What this task involves -> The answer must be one number: how many lines in the records below contain the word "continuous".

[[ Supplied data open ]]

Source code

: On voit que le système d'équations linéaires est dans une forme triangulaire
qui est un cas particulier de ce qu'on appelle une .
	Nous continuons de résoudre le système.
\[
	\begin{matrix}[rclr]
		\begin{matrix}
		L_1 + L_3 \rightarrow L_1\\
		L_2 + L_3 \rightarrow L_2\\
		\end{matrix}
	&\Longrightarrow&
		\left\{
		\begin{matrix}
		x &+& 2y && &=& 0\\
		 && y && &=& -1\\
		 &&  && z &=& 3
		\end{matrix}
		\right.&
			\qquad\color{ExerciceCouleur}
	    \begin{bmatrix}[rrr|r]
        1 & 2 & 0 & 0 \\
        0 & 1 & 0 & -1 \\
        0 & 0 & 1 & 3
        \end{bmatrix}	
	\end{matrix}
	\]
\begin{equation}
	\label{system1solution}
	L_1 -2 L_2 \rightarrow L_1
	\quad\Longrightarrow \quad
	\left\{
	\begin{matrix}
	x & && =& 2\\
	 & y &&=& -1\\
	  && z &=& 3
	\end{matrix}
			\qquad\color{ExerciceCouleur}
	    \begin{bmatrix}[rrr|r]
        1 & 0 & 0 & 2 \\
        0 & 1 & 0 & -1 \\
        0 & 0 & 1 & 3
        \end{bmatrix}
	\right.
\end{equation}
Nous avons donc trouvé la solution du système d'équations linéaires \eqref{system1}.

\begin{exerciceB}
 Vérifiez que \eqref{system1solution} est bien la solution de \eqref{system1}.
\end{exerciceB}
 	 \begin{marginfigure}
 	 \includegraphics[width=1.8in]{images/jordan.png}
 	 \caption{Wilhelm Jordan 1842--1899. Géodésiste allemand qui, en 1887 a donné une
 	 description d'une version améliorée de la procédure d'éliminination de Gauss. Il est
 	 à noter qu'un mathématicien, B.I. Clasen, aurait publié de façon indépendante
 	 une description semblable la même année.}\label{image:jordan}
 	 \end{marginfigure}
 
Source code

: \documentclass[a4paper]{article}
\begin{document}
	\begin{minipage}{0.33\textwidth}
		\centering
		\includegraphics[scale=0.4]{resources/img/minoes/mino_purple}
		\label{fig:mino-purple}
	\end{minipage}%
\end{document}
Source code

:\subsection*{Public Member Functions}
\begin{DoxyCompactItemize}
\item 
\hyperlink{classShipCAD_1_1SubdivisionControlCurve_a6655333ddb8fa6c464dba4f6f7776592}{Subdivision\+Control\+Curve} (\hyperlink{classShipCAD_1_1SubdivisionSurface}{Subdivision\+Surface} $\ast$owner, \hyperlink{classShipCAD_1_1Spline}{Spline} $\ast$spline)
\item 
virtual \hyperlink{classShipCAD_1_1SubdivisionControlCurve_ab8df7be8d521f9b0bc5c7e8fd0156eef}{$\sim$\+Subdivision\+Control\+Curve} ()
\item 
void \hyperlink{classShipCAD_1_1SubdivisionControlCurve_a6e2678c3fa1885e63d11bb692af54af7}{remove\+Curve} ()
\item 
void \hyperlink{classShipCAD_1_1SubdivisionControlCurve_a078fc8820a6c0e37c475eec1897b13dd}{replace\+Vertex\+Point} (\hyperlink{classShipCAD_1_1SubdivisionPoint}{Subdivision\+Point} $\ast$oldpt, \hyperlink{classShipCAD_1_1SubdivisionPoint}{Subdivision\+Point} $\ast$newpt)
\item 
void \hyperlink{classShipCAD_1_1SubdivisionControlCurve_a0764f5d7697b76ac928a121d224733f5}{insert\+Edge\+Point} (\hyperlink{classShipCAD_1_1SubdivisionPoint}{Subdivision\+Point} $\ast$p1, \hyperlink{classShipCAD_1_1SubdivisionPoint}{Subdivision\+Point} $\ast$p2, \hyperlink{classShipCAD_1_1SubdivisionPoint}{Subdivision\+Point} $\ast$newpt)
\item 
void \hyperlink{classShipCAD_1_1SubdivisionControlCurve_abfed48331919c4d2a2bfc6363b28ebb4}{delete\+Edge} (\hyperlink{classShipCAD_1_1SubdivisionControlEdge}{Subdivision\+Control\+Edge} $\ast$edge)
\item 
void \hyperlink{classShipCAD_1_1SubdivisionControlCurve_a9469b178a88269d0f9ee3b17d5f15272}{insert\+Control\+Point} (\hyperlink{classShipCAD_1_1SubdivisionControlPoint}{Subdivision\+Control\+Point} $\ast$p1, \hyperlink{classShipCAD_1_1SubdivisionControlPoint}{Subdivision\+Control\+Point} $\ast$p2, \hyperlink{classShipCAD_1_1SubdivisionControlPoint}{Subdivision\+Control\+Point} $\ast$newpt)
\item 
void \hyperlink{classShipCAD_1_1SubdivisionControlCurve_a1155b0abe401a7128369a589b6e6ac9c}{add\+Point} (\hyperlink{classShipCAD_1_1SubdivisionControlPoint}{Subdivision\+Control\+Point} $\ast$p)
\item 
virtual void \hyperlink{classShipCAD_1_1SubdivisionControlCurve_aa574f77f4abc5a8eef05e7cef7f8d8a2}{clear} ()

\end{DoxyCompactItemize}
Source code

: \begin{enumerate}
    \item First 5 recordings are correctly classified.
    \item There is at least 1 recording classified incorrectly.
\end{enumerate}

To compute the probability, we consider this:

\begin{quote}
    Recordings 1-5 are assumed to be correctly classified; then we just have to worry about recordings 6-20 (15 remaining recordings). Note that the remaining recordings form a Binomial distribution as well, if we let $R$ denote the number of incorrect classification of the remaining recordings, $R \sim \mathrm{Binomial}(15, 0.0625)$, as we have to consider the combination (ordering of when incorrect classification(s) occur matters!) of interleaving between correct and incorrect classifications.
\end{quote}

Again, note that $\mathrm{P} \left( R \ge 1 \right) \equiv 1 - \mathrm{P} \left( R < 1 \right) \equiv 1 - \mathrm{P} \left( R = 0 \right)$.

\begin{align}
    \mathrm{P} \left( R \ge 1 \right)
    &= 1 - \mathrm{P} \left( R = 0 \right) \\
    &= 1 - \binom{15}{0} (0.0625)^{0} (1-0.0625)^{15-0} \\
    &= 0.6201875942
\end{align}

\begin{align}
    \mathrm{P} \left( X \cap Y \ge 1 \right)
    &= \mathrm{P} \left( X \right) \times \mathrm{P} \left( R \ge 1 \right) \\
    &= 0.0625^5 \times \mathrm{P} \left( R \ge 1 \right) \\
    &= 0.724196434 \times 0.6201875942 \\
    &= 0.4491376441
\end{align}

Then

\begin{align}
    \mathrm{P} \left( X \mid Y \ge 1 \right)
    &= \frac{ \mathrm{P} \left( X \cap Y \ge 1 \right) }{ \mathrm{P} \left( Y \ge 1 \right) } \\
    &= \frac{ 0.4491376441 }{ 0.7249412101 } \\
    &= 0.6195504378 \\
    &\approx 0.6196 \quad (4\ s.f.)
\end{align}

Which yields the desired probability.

[[ Supplied data closed ]]
[[ Supplied data open ]]

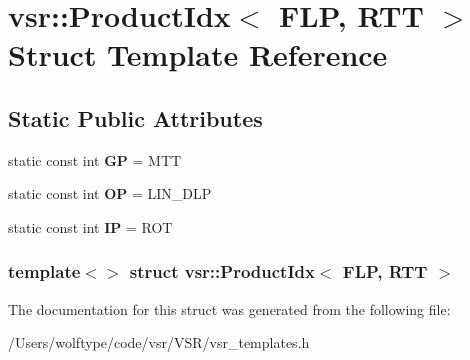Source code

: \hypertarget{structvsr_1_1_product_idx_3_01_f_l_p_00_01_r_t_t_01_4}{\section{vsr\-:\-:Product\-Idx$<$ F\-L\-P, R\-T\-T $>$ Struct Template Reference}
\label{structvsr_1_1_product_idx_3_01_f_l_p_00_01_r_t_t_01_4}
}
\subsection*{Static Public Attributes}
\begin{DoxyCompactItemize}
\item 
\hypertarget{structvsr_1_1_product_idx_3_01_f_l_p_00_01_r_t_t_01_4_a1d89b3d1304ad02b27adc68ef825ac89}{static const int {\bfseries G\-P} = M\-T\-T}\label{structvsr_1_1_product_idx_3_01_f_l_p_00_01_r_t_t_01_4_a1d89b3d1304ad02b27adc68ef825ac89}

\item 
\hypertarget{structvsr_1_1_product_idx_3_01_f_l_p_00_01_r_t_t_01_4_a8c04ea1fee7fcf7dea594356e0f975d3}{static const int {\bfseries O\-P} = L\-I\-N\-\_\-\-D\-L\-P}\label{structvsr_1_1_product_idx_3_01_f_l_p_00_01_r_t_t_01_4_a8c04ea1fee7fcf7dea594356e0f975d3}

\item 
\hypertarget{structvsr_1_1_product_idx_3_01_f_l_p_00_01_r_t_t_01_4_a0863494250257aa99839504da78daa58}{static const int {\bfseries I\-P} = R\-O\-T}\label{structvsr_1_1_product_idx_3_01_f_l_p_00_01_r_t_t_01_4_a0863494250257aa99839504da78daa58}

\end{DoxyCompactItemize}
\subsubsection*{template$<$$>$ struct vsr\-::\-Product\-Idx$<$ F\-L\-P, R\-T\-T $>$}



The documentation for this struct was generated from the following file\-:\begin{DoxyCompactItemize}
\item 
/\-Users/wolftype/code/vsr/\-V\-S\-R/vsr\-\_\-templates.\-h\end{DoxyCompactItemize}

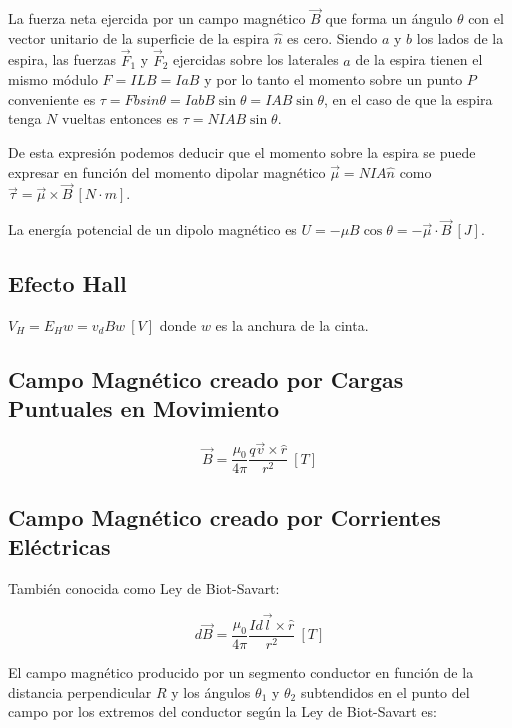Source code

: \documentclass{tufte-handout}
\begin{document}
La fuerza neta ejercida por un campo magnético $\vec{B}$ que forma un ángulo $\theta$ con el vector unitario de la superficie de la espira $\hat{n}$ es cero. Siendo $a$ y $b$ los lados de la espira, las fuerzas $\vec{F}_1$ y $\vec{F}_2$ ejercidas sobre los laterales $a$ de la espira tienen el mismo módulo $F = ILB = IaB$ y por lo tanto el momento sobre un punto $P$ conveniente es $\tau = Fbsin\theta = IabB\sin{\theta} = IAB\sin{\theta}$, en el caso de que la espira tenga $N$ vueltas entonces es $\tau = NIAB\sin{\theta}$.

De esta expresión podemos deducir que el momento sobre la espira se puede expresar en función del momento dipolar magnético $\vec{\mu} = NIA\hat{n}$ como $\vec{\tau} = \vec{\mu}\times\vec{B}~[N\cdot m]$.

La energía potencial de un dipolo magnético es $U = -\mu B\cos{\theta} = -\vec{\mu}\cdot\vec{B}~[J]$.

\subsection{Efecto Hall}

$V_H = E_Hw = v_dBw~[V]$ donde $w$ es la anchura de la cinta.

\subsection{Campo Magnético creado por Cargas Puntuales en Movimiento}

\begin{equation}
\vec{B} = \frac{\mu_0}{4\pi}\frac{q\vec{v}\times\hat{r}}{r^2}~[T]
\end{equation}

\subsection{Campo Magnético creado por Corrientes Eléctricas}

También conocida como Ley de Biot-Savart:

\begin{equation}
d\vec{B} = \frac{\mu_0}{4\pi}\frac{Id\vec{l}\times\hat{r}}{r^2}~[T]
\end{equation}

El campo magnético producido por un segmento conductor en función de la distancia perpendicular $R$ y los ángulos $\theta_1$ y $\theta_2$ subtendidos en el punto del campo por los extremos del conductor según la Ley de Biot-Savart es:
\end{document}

[[ Supplied data closed ]]
[[ Supplied data open ]]

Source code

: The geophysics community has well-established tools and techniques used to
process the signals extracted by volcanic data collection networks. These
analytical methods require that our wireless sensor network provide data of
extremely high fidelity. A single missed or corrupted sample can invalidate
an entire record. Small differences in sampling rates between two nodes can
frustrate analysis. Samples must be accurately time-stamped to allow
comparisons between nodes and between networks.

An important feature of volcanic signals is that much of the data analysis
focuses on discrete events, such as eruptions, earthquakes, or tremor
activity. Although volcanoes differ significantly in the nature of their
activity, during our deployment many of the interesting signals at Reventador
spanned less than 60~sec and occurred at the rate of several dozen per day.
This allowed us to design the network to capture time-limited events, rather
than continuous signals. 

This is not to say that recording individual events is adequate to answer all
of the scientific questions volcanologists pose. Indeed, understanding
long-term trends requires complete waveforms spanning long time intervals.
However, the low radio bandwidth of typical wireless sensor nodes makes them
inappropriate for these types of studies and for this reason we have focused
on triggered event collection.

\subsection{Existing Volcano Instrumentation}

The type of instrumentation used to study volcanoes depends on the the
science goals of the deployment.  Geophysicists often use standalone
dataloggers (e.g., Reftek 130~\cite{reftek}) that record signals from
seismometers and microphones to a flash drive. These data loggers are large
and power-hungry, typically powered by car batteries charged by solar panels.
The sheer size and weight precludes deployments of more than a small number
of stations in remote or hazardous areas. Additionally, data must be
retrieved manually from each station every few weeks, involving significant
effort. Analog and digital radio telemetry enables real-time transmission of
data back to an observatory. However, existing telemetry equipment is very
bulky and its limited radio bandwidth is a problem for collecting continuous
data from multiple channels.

[[ Supplied data closed ]]

The answer -> 2